We will meet on Zoom at the following times:

Please ensure you have the following available:

This course uses participatory live coding techniques and it is advantageous to have a second screen available. One screen can be used to watch the Zoom meeting and the other screen can be used to follow along with the live coding.

Prior to Day 1, there is some pre-work for you to do. This pre-work will ensure that we can focus our time together on learning instead of setting up infrastructure.

What do I need to prepare before Day 1?

Prior to Day 1, please complete the following seven steps:

  • Step 1: Register your ORCID iD
  • Step 2: Log into Posit Cloud and join the course workspace
  • Step 3: Create an account for Quarto Pub
  • Step 4: Fill out the pre-course survey by Tuesday, 2nd April
  • Step 5: Read Wilson et al. (2017) and prepare for a discussion

Day 1

Time Module
12:00 - 13:00 Hello Quarto
13:00 - 13:10 Break
13:10 - 14:00 Documents

Day 2

Time Module
12:00 - 12:50 Presentations
12:50 - 13:00 Break
13:00 - 13:30 Websites
13:30 - 13:50 Publish
13:50 - 14:00 Wrap-up

Learning objectives

This course has the following learning objectives

  1. Learn to use the Quarto file format and the RStudio IDE visual editing mode to produce scholarly documents with citations, footnotes, cross-references, figures, and tables.

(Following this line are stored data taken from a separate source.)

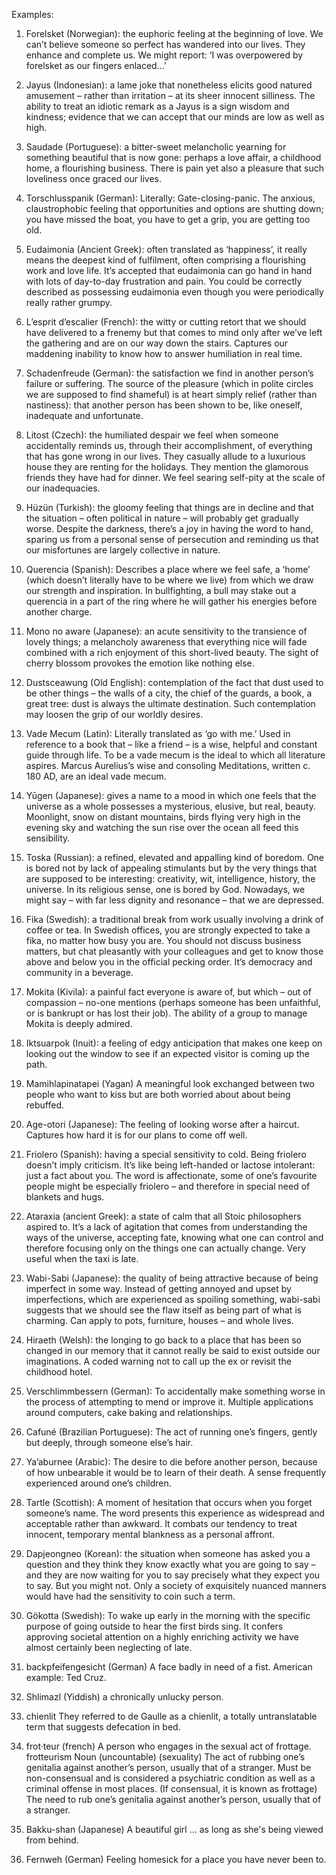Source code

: Examples:

1. Forelsket (Norwegian): the euphoric feeling at the beginning of love. We can’t believe someone so perfect has wandered into our lives. They enhance and complete us. We might report: ‘I was overpowered by forelsket as our fingers enlaced…’

2. Jayus (Indonesian): a lame joke that nonetheless elicits good natured amusement – rather than irritation – at its sheer innocent silliness. The ability to treat an idiotic remark as a Jayus is a sign wisdom and kindness; evidence that we can accept that our minds are low as well as high.

3. Saudade (Portuguese): a bitter-sweet melancholic yearning for something beautiful that is now gone: perhaps a love affair, a childhood home, a flourishing business. There is pain yet also a pleasure that such loveliness once graced our lives.

4. Torschlusspanik (German): Literally: Gate-closing-panic. The anxious, claustrophobic feeling that opportunities and options are shutting down; you have missed the boat, you have to get a grip, you are getting too old.

5. Eudaimonia (Ancient Greek): often translated as ‘happiness’, it really means the deepest kind of fulfilment, often comprising a flourishing work and love life. It’s accepted that eudaimonia can go hand in hand with lots of day-to-day frustration and pain. You could be correctly described as possessing eudaimonia even though you were periodically really rather grumpy.

6. L’esprit d’escalier (French): the witty or cutting retort that we should have delivered to a frenemy but that comes to mind only after we’ve left the gathering and are on our way down the stairs. Captures our maddening inability to know how to answer humiliation in real time.

7. Schadenfreude (German): the satisfaction we find in another person’s failure or suffering. The source of the pleasure (which in polite circles we are supposed to find shameful) is at heart simply relief (rather than nastiness): that another person has been shown to be, like oneself, inadequate and unfortunate.

8. Litost (Czech): the humiliated despair we feel when someone accidentally reminds us, through their accomplishment, of everything that has gone wrong in our lives. They casually allude to a luxurious house they are renting for the holidays. They mention the glamorous friends they have had for dinner. We feel searing self-pity at the scale of our inadequacies.

9. Hüzün (Turkish): the gloomy feeling that things are in decline and that the situation – often political in nature – will probably get gradually worse. Despite the darkness, there’s a joy in having the word to hand, sparing us from a personal sense of persecution and reminding us that our misfortunes are largely collective in nature.

10. Querencia (Spanish): Describes a place where we feel safe, a ‘home’ (which doesn’t literally have to be where we live) from which we draw our strength and inspiration. In bullfighting, a bull may stake out a querencia in a part of the ring where he will gather his energies before another charge.

11. Mono no aware (Japanese): an acute sensitivity to the transience of lovely things; a melancholy awareness that everything nice will fade combined with a rich enjoyment of this short-lived beauty. The sight of cherry blossom provokes the emotion like nothing else.

12. Dustsceawung (Old English): contemplation of the fact that dust used to be other things – the walls of a city, the chief of the guards, a book, a great tree: dust is always the ultimate destination. Such contemplation may loosen the grip of our worldly desires.

13. Vade Mecum (Latin): Literally translated as ‘go with me.’ Used in reference to a book that – like a friend – is a wise, helpful and constant guide through life. To be a vade mecum is the ideal to which all literature aspires. Marcus Aurelius’s wise and consoling Meditations, written c. 180 AD, are an ideal vade mecum.

14. Yūgen (Japanese): gives a name to a mood in which one feels that the universe as a whole possesses a mysterious, elusive, but real, beauty. Moonlight, snow on distant mountains, birds flying very high in the evening sky and watching the sun rise over the ocean all feed this sensibility.

15. Toska (Russian): a refined, elevated and appalling kind of boredom. One is bored not by lack of appealing stimulants but by the very things that are supposed to be interesting: creativity, wit, intelligence, history, the universe. In its religious sense, one is bored by God. Nowadays, we might say – with far less dignity and resonance – that we are depressed.

16. Fika (Swedish): a traditional break from work usually involving a drink of coffee or tea. In Swedish offices, you are strongly expected to take a fika, no matter how busy you are. You should not discuss business matters, but chat pleasantly with your colleagues and get to know those above and below you in the official pecking order. It’s democracy and community in a beverage.

17. Mokita (Kivila): a painful fact everyone is aware of, but which – out of compassion – no-one mentions (perhaps someone has been unfaithful, or is bankrupt or has lost their job). The ability of a group to manage Mokita is deeply admired.

18. Iktsuarpok (Inuit): a feeling of edgy anticipation that makes one keep on looking out the window to see if an expected visitor is coming up the path.

19. Mamihlapinatapei (Yagan) A meaningful look exchanged between two people who want to kiss but are both worried about about being rebuffed.

20. Age-otori (Japanese): The feeling of looking worse after a haircut. Captures how hard it is for our plans to come off well.

21. Friolero (Spanish): having a special sensitivity to cold. Being friolero doesn’t imply criticism. It’s like being left-handed or lactose intolerant: just a fact about you. The word is affectionate, some of one’s favourite people might be especially friolero – and therefore in special need of blankets and hugs.

22. Ataraxia (ancient Greek): a state of calm that all Stoic philosophers aspired to. It’s a lack of agitation that comes from understanding the ways of the universe, accepting fate, knowing what one can control and therefore focusing only on the things one can actually change. Very useful when the taxi is late.

23. Wabi-Sabi (Japanese): the quality of being attractive because of being imperfect in some way. Instead of getting annoyed and upset by imperfections, which are experienced as spoiling something, wabi-sabi suggests that we should see the flaw itself as being part of what is charming. Can apply to pots, furniture, houses – and whole lives.

24. Hiraeth (Welsh): the longing to go back to a place that has been so changed in our memory that it cannot really be said to exist outside our imaginations. A coded warning not to call up the ex or revisit the childhood hotel.

25. Verschlimmbessern (German): To accidentally make something worse in the process of attempting to mend or improve it. Multiple applications around computers, cake baking and relationships.

26. Cafuné (Brazilian Portuguese): The act of running one’s fingers, gently but deeply, through someone else’s hair.

27. Ya’aburnee (Arabic): The desire to die before another person, because of how unbearable it would be to learn of their death. A sense frequently experienced around one’s children.

28. Tartle (Scottish): A moment of hesitation that occurs when you forget someone’s name. The word presents this experience as widespread and acceptable rather than awkward. It combats our tendency to treat innocent, temporary mental blankness as a personal affront.

29. Dapjeongneo (Korean): the situation when someone has asked you a question and they think they know exactly what you are going to say – and they are now waiting for you to say precisely what they expect you to say. But you might not. Only a society of exquisitely nuanced manners would have had the sensitivity to coin such a term.

30. Gökotta (Swedish): To wake up early in the morning with the specific purpose of going outside to hear the first birds sing. It confers approving societal attention on a highly enriching activity we have almost certainly been neglecting of late.

30. backpfeifengesicht (German)
A face badly in need of a fist. American example: Ted Cruz.

31. Shlimazl (Yiddish)
a chronically unlucky person.

32. chienlit
They referred to de Gaulle as a chienlit, a totally untranslatable term that suggests defecation in bed.

33. frot·teur (french)
A person who engages in the sexual act of frottage.
frotteurism Noun (uncountable) (sexuality) The act of rubbing one’s genitalia against another’s person, usually that of a stranger. Must be non-consensual and is considered a psychiatric condition as well as a criminal offense in most places. (If consensual, it is known as frottage)
The need to rub one’s genitalia against another’s person, usually that of a stranger.

34. Bakku-shan (Japanese)
A beautiful girl ... as long as she's being viewed from behind.

35. Fernweh (German)
Feeling homesick for a place you have never been to.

  2. Learn to use Quarto Pub to publish a website and share research with a broader audience.

Thanks!

Thank you for working through these steps. You will hear from us again a day before the start of the course.

Attribution

Content was re-used from a workshop hosted by Mine Çetinkaya-Rundel at the 2023 Symposium on Data Science and Statistics and stored at https://github.com/mine-cetinkaya-rundel/quarto-sdss. The original content is licensed under a Creative Commons Attribution 4.0 International License.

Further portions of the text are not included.